The attorney general's office argued such a requirement would hamper a criminal investigation because those documents aren't generally filed until the after the probe is complete.

Himonas disagreed.

"It is apparent that requiring a prosecutor to comply with the subpoena act by filing the documents within a reasonable time would not unduly interfere with the prosecutor's investigation," he wrote.


I think we're going to take that information from the judge's ruling and probably do an in-house training session.

–Scott Reed


Assistant attorney general Scott Reed acknowledged that not all the required documents are filed as investigations progress, but eventually make their way into the record. The law does not specify when they must be filed.

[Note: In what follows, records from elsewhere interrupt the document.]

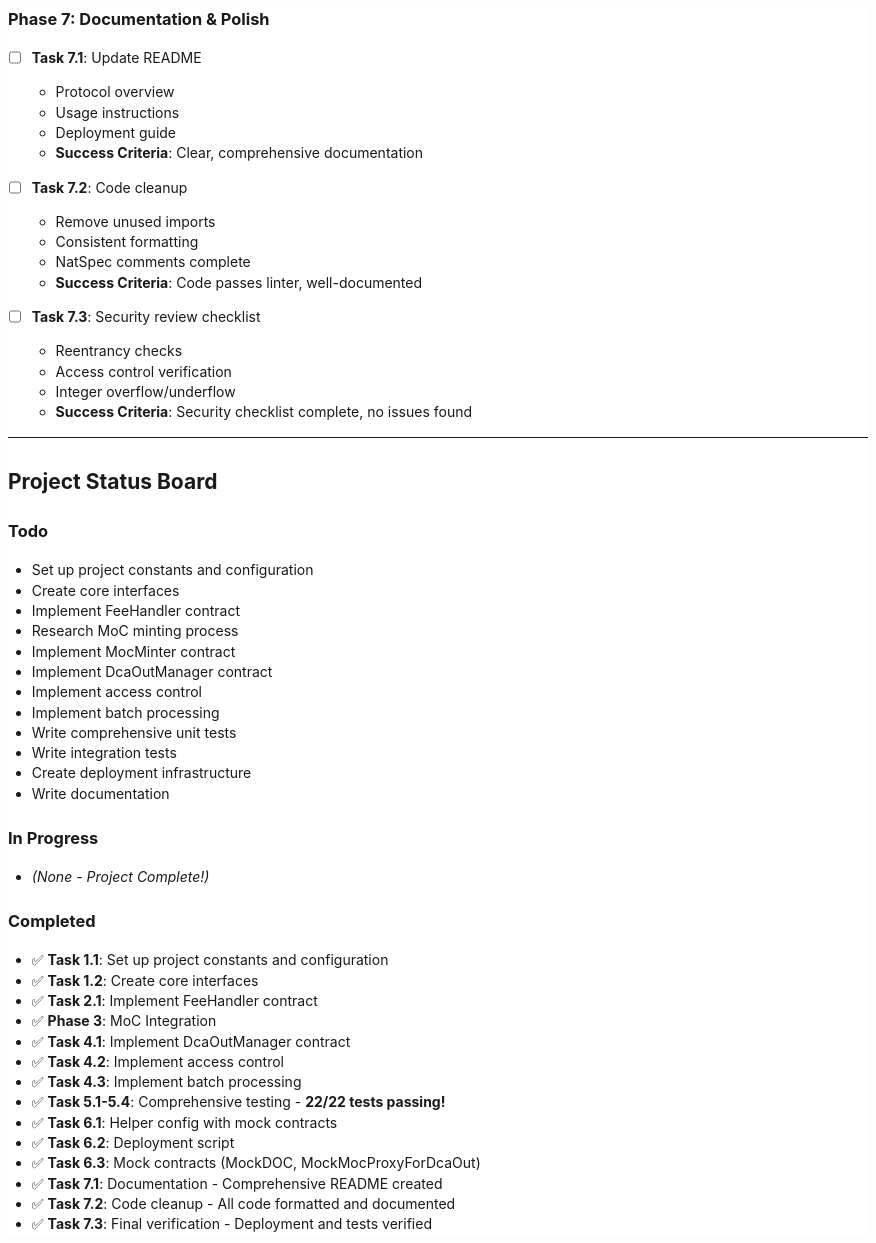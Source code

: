 ### Phase 7: Documentation & Polish
- [ ] **Task 7.1**: Update README
  - Protocol overview
  - Usage instructions
  - Deployment guide
  - **Success Criteria**: Clear, comprehensive documentation

- [ ] **Task 7.2**: Code cleanup
  - Remove unused imports
  - Consistent formatting
  - NatSpec comments complete
  - **Success Criteria**: Code passes linter, well-documented

- [ ] **Task 7.3**: Security review checklist
  - Reentrancy checks
  - Access control verification
  - Integer overflow/underflow
  - **Success Criteria**: Security checklist complete, no issues found

---

## Project Status Board

### Todo
- Set up project constants and configuration
- Create core interfaces
- Implement FeeHandler contract
- Research MoC minting process
- Implement MocMinter contract
- Implement DcaOutManager contract
- Implement access control
- Implement batch processing
- Write comprehensive unit tests
- Write integration tests
- Create deployment infrastructure
- Write documentation

### In Progress
- _(None - Project Complete!)_

### Completed
- ✅ **Task 1.1**: Set up project constants and configuration
- ✅ **Task 1.2**: Create core interfaces  
- ✅ **Task 2.1**: Implement FeeHandler contract
- ✅ **Phase 3**: MoC Integration
- ✅ **Task 4.1**: Implement DcaOutManager contract
- ✅ **Task 4.2**: Implement access control
- ✅ **Task 4.3**: Implement batch processing
- ✅ **Task 5.1-5.4**: Comprehensive testing - **22/22 tests passing!**
- ✅ **Task 6.1**: Helper config with mock contracts
- ✅ **Task 6.2**: Deployment script
- ✅ **Task 6.3**: Mock contracts (MockDOC, MockMocProxyForDcaOut)
- ✅ **Task 7.1**: Documentation - Comprehensive README created
- ✅ **Task 7.2**: Code cleanup - All code formatted and documented
- ✅ **Task 7.3**: Final verification - Deployment and tests verified
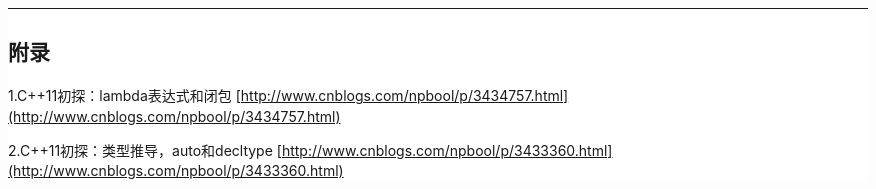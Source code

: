 
---

## 附录

1.C++11初探：lambda表达式和闭包 [http://www.cnblogs.com/npbool/p/3434757.html](http://www.cnblogs.com/npbool/p/3434757.html)

2.C++11初探：类型推导，auto和decltype [http://www.cnblogs.com/npbool/p/3433360.html](http://www.cnblogs.com/npbool/p/3433360.html)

Himonas said waiting to the end hinders the court's ability to review the scope of the secrecy order.

"Indeed, if a prosecutor could delay filing the required materials until the end of every investigation, a court could not perform its essential duties and, rather than being presumed open, the records would be presumed secret until the end of the investigation," the judge wrote.

Reed said Tuesday the A.G.'s office might consider establishing a protocol for filing the documents.

"I think we're going to take that information from the judge's ruling and probably do an in-house training session," he said.

Still, he said when investigators obtain thousands of pages of documents, their first duty is to digest them and their second duty is to "dot the i's and cross the t's" required by the subpoena law.

Packer stumbled across the secret files as the result of a business dispute with Weber State regarding its competitive bidding procedures. His complaint to the attorney general's office initiated an investigation in which subpoenas and secrecy orders were issued.